Existing plants so far have been built in areas with the most consistent solar resource, such as the American Southwest. But if costs are lowered and efficiency improved, usage in general should expand, and other sunny areas in temperate or tropical zones around the world could develop such systems.
“Our advances could open the door to a significant, 15 percent higher efficiency for solar thermal technology,” said Kevin Drost, an associate professor of mechanical engineering, now retired, at Oregon State University, which is leading the research consortium working to develop these systems.
“We’re confident that this work will meet the goals being set by the Department of Energy,” Drost said. “With their support we’ll now move it beyond the laboratory toward a technology that could be commercialized."
A key to the advances is microchannel technology that has been developed at OSU in recent years, and is already finding applications in systems such as blood dialysis or advanced heat exchangers.
These microchannel systems use extremely small channels and a branching distribution system that speed the transfer process and improve efficiency. A microchannel lamination technology developed at OSU helps control cost, and short channels help control pressure.
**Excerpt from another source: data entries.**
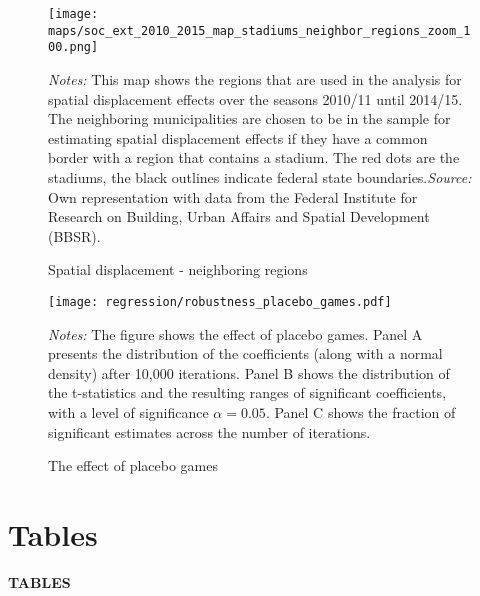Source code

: \documentclass[11pt, a4paper]{article} %
\begin{document}
\vspace*{\fill}
\begin{figure}[H]\centering
	\caption{Spatial displacement - neighboring regions}\label{fig_soc_ext:map_neighboring_regions}
	\texttt{[image: maps/soc\_ext\_2010\_2015\_map\_stadiums\_neighbor\_regions\_zoom\_100.png]}
	\begin{minipage}{0.95\linewidth}
		\scriptsize{\emph{Notes:} This map shows the regions that are used in the analysis for spatial displacement effects over the seasons 2010/11 until 2014/15. The neighboring municipalities are chosen to be in the sample for estimating spatial displacement effects if they have a common border with a region that contains a stadium. The red dots are the stadiums, the black outlines indicate federal state boundaries.\newline \emph{Source:} Own representation with data from the Federal Institute for Research on Building, Urban Affairs and Spatial Development (BBSR).}
	\end{minipage}
\end{figure}
\vspace*{\fill}\clearpage
\vspace*{\fill}
\begin{figure}[H]\centering
	\caption{The effect of placebo games}\label{fig_soc_ext:robustness_placebo_games}
	\texttt{[image: regression/robustness\_placebo\_games.pdf]}
	\begin{minipage}{0.95\linewidth}
		\scriptsize{\emph{Notes:} The figure shows the effect of placebo games. Panel A presents the distribution of the coefficients (along with a normal density) after 10,000 iterations. Panel B shows the distribution of the t-statistics and the resulting ranges of significant coefficients, with a level of significance $\alpha=0.05$. Panel C shows the fraction of significant estimates across the number of iterations.}
	\end{minipage}
\end{figure}
\vspace*{\fill}\clearpage






\newpage
\TODO\section{Tables}
\vspace*{\fill}
{\Huge \begin{center}\textbf{TABLES}\end{center}}
\vspace*{\fill}\clearpage
\end{document}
“Solar thermal technology has to work at very high temperatures and very high pressures, which present special challenges,” Drost said. “We are demonstrating that microchannel systems, as well as the use of supercritical carbon dioxide as a heat transfer fluid, should meet those challenges.”
The use of supercritical carbon dioxide, the researchers said, is an important component of their system, in contrast to the molten salts now used for heat transfer. It can operate at 650-720 degrees centigrade, compared to 500 degrees for molten salt. The use of supercritical carbon dioxide will improve efficiency, use a much smaller turbine, and will help to eliminate the need for water cooling towers, a special concern in some of the sunny, dry locations where such energy plants are likely to be located.
The microchannel receiving panels using the supercritical carbon dioxide are also about four times smaller than existing technology, which reduces cost, loss of thermal energy and weight.
Collaborators on this project include Sandia National Laboratory, Pacific Northwest National Lab, the National Energy Technology Lab, University of California, Davis, and ECOKAP Technologies.
The U.S. Department of Energy SunShot Initiative is a collaborative national effort to make solar energy fully cost-competitive with traditional energy sources before the end of the decade.
Through SunShot, the Energy Department supports efforts by private companies, universities, and national laboratories to drive down the cost of solar electricity to $0.06, or six cents per kilowatt-hour.